しかし史弥さんも同じように私に嫉妬や独占欲を抱いているのだと改めて実感して、それを嬉しいと感じた。これは、異常なのだろうか。
「なにが後悔させてやるだ。朝っぱらから堂々と脅しやがってよ。葉月ちゃん、本当にあいつといて大丈夫?」
「大丈夫って、何がです?」
ふいにいつものトーンで話しかけられて、少なからず動揺した。問いかけた私に、彼はまだ不機嫌な顔をしている。

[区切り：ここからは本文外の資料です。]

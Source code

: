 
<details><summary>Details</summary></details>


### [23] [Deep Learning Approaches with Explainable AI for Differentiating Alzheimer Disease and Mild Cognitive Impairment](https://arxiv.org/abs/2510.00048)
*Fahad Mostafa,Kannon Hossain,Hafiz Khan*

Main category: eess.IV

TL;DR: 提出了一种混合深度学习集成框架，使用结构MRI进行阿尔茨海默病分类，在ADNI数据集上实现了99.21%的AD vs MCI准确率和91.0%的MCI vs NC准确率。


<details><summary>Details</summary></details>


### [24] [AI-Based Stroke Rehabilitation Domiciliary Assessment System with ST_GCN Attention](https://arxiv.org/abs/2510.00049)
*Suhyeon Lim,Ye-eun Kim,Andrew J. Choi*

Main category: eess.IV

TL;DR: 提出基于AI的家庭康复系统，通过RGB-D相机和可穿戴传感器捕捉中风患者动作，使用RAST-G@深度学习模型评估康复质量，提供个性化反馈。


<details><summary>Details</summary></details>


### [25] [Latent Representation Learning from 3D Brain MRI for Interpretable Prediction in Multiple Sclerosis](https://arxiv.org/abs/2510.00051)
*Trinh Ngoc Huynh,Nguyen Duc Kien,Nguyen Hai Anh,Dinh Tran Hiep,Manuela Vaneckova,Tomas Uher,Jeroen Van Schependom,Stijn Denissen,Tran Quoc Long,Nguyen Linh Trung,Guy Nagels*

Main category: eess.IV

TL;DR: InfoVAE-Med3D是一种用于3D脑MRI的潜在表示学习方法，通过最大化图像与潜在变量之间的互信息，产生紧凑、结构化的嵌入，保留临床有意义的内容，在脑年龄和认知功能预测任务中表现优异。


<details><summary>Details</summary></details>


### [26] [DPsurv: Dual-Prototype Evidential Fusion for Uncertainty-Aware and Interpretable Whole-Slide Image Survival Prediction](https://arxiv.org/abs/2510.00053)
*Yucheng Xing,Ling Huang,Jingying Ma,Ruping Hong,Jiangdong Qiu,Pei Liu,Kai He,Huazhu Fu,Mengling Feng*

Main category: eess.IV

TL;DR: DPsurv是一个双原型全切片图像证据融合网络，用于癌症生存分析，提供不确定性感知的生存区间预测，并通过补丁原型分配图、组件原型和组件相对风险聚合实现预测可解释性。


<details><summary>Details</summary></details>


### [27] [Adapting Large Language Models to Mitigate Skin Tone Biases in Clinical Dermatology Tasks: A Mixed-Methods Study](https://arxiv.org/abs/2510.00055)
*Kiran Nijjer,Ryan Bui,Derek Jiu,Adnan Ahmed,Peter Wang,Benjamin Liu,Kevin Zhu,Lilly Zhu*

「あいつに乱暴に扱われてるんじゃないの? 一生後悔させてやる、なんて普通の人間の言う事じゃないって」
彼の言う事も一理ある、と思った。それでも史弥さんが優しいのは事実だし、嫌だと思う事をされたことも、乱暴に扱われた琴なんて一度だってなかった。それどころか、自分のことを棚に上げて史弥さんを責める坂口さんに少し腹を立てた。
「史弥さんはそんなことしません。昨日だって……」
―とても優しかった。
そう言おうとして、昨夜の事を唐突に、そして鮮やかに思い出した。
濃い花のような彼の香り、頼もしい腕と胸の感触、彼の体温、そして唇と口内を這う舌先の感覚が一気にフラッシュバックして、顔に血液が集中する。
かぁと赤くなったであろう私の顔を見て、坂口さんが目を見開く。恥ずかしくなってその場から逃げるようにロッカールームへ駈け込んで、身支度を整えた。
髪を結んで、呼吸を整えてから戻ると、坂口さんもいつもの彼に戻っていた。口元に笑みを浮かべて、カウンターに肘をついている。その横に並んで、開店準備を始める。彼の好みでかけているBGMを流す為にスイッチを入れれば、緩やかなクラシックが耳に心地良い。どちらかと言えば私もクラシックが好きだが、たまにはジャズでも流してみるのもいいかもしれないな、などと思ってみたりする。
「何ニヤついてるの」
頬杖に邪魔をされて口がきちんと動かせず、聞き取りにくい発音で坂口さんが言った。カウンター下に屈みこんで、金庫を開けながら顔を引き締める。中から平たいポーチを取り出して、金庫の扉を閉める。
「ニヤついてなんかないです」
ポーチの中から現金を取り出して、それをレジの中へと入れていく。毎朝のルーティンになっている仕事だ。本日発売になる文庫やコミックは既に昨日の閉店後に並べてあるので、これが終われば実質朝の支度は終了となる。
「さっきは顔真っ赤にしてたし、幸せそうでなによりですよ」
拗ねた口調でそう言われて視線を合わせると、一応、といった感じで口角を釣り上げた。
「信じて貰えないかもしれないけど、葉月ちゃんの幸せを喜んではいるんだよ」
ふと悲しげな目でそう言った。胸がチクリと痛んで、息が苦しくなる。
「わかってます。ありがとうございます」
頬を緩めて微笑めば、彼も同じように笑ってくれる。
「ま、俺ならもっと幸せに出来るとは思ってるけど」
笑って誤魔化したが、内心そんなことはありえないと思った。史弥さんが私にくれるのは、いつだって色鮮やかで目が痛くなるほどの感情だった。たった一度頬に指先が触れるだけで、二度とこの手を離したくないと、そう思った。私をこんな気持ちにさせられるのは、地球上どこを探しても史弥さん以外に見つからないはずだ。